Ethics in Research: An Interpretation of Watson
Throughout my life, I have been instructed to carefully follow ethical research standards whenever undertaking any academic assignment. In middle school, I was introduced to the overly-simplistic scientific method, which, in addition to providing a rough outline for experimentation, provides instruction about allotting credit for ideas and data which you yourself did not develop. In addition, during my years in college I have been bombarded with pleas from instructors and honor codes about avoiding plagiarism, which, in academic circles, appears to be an offense of the highest order. If I have learned anything, it is that the ends do not justify the means in research; one cannot skirt across the ethical boundaries of research and expect to gain acclaim and praise for his or her efforts.

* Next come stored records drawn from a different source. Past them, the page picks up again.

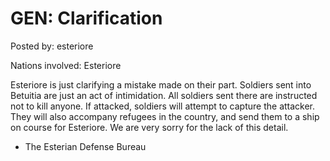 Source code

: # GEN: Clarification

Posted by: esteriore

Nations involved: Esteriore

Esteriore is just clarifying a mistake made on their part. Soldiers sent into Betuitia are just an act of intimidation. All soldiers sent there are instructed not to kill anyone. If attacked, soldiers will attempt to capture the attacker. They will also accompany refugees in the country, and send them to a ship on course for Esteriore. We are very sorry for the lack of this detail.

- The Esterian Defense Bureau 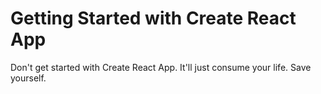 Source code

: # Getting Started with Create React App

Don't get started with Create React App. It'll just consume your life. Save yourself.
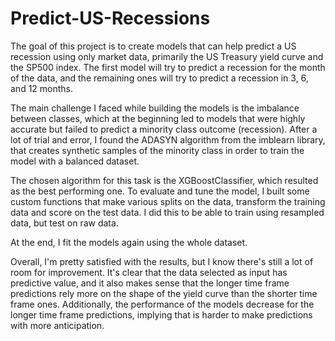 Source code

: # Predict-US-Recessions

The goal of this project is to create models that can help predict a US recession using only market data, primarily the US Treasury yield curve and the SP500 index. The first model will try to predict a recession for the month of the data, and the remaining ones will try to predict a recession in 3, 6, and 12 months.

The main challenge I faced while building the models is the imbalance between classes, which at the beginning led to models that were highly accurate but failed to predict a minority class outcome (recession). After a lot of trial and error, I found the ADASYN algorithm from the imblearn library, that creates synthetic samples of the minority class in order to train the model with a balanced dataset. 

The chosen algorithm for this task is the XGBoostClassifier, which resulted as the best performing one. To evaluate and tune the model, I built some custom functions that make various splits on the data, transform the training data and score on the test data. I did this to be able to train using resampled data, but test on raw data.

At the end, I fit the models again using the whole dataset.

Overall, I'm pretty satisfied with the results, but I know there's still a lot of room for improvement. It's clear that the data selected as input has predictive value, and it also makes sense that the longer time frame predictions rely more on the shape of the yield curve than the shorter time frame ones. Additionally, the performance of the models decrease for the longer time frame predictions, implying that is harder to make predictions with more anticipation. 
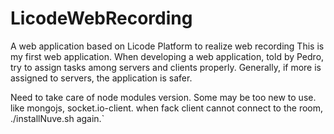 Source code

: 
# LicodeWebRecording
A web application based on Licode Platform to realize web recording 
This is my first web application. When developing a web application, told by Pedro, try to assign tasks among servers and clients properly. 
Generally, if more is assigned to servers, the application is safer.

Need to take care of  node modules version. Some may be too new to use. like mongojs, socket.io-client.
when fack client cannot connect to the room, ./installNuve.sh again.`

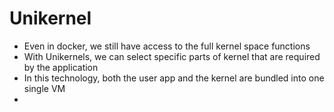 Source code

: # Unikernel
- Even in docker, we still have access to the full kernel space functions
- With Unikernels, we can select specific parts of kernel that are required by the application 
- In this technology, both the user app and the kernel are bundled into one single VM
-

Well, unless your name is James Watson. In The Double Helix, I was surprised to discover the specifics of Watson’s unethical methods for attaining information on the way to discovering the structure of DNA. Sure, I had heard a rough outline of the story in biology classes, but hearing the tale from the horse’s mouth was eye-opening. Despite his endnote on Rosalind Franklin, which apologizes for portraying the late scientist as callous and irritable, it is clear that Watson paints Franklin as stingy and unreasonable as an attempt to make readers empathize with him as he unknowingly views and interprets her information. Watson reasons that, since Franklin is unable to view her data within the structure of the proper theoretical framework (helical structures), he should be permitted to interpret it for the greater good of science – and his personal ambition). It is obvious that this line of thinking is flawed; can I steal a student’s textbook to study for an exam just because I am better at chemistry than he? The answer is no.
The other troubling aspect of Watson’s attainment of Franklin’s data is the behavior of Rosalind’s supervisor, Maurice Wilkins. He constantly complains that Franklin is hoarding information and that it is impossible to conduct any meaningful research in her company. While these are legitimate concerns, they did not permit Wilkins to show Watson her data. Maurice was entitled to see her data, as he was her employer, but he was not entitled to disseminate her research to other scientists. We all know that Franklin did not receive a Nobel Prize for her efforts, and this is often justified by the fact that she died prior to the award’s dispersal. However, we cannot forget the fact that Franklin did not formally receive credit for a scientific breakthrough to which she undoubtedly contributed.
Around the same time as Watson’s publication on the structure of DNA, the field of psychology was undergoing reformation due to serious ethical violations during human experimentation. The solution to curtailing these unethical practices was the Institutional Review Board, which is now ubiquitous to all research institutions. What appears to be the solution to Watson’s actions? Emphasis of ethical research practices; MLA citations; annotated bibliographies; electronic submission databases. Do these means correct past problems? Of course not, but they have contributed to better research practices since their installment. We can all learn from Watson… although it’s not if we actually have a choice in the matter.